───── Excerpted data
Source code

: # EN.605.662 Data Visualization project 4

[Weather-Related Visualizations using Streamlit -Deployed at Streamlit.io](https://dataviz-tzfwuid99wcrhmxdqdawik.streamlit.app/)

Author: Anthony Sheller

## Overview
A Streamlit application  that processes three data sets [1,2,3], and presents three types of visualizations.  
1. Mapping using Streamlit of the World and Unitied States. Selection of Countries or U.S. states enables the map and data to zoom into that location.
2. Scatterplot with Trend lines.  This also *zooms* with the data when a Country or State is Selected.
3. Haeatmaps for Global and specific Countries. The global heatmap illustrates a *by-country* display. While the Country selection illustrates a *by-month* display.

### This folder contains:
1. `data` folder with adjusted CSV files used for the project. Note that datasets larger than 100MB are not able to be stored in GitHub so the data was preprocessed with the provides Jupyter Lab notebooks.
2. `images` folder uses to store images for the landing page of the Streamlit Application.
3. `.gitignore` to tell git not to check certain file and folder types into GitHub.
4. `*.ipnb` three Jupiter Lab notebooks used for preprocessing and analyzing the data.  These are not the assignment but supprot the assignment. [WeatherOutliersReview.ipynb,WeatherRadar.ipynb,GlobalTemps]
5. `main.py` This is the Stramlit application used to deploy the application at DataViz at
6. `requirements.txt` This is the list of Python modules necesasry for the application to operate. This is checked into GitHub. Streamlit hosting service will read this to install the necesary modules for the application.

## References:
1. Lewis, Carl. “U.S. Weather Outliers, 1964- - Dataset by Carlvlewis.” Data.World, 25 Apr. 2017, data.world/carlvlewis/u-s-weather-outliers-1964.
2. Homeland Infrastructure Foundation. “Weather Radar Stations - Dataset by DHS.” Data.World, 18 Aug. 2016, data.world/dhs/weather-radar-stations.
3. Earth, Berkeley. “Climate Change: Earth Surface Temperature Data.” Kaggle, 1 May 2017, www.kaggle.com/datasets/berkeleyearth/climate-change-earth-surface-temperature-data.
──────────
## Problem
Across all the records above, find each line with "datasets" in it and copy it.

## Task response
1. `data` folder with adjusted CSV files used for the project. Note that datasets larger than 100MB are not able to be stored in GitHub so the data was preprocessed with the provides Jupyter Lab notebooks.
3. Earth, Berkeley. “Climate Change: Earth Surface Temperature Data.” Kaggle, 1 May 2017, www.kaggle.com/datasets/berkeleyearth/climate-change-earth-surface-temperature-data.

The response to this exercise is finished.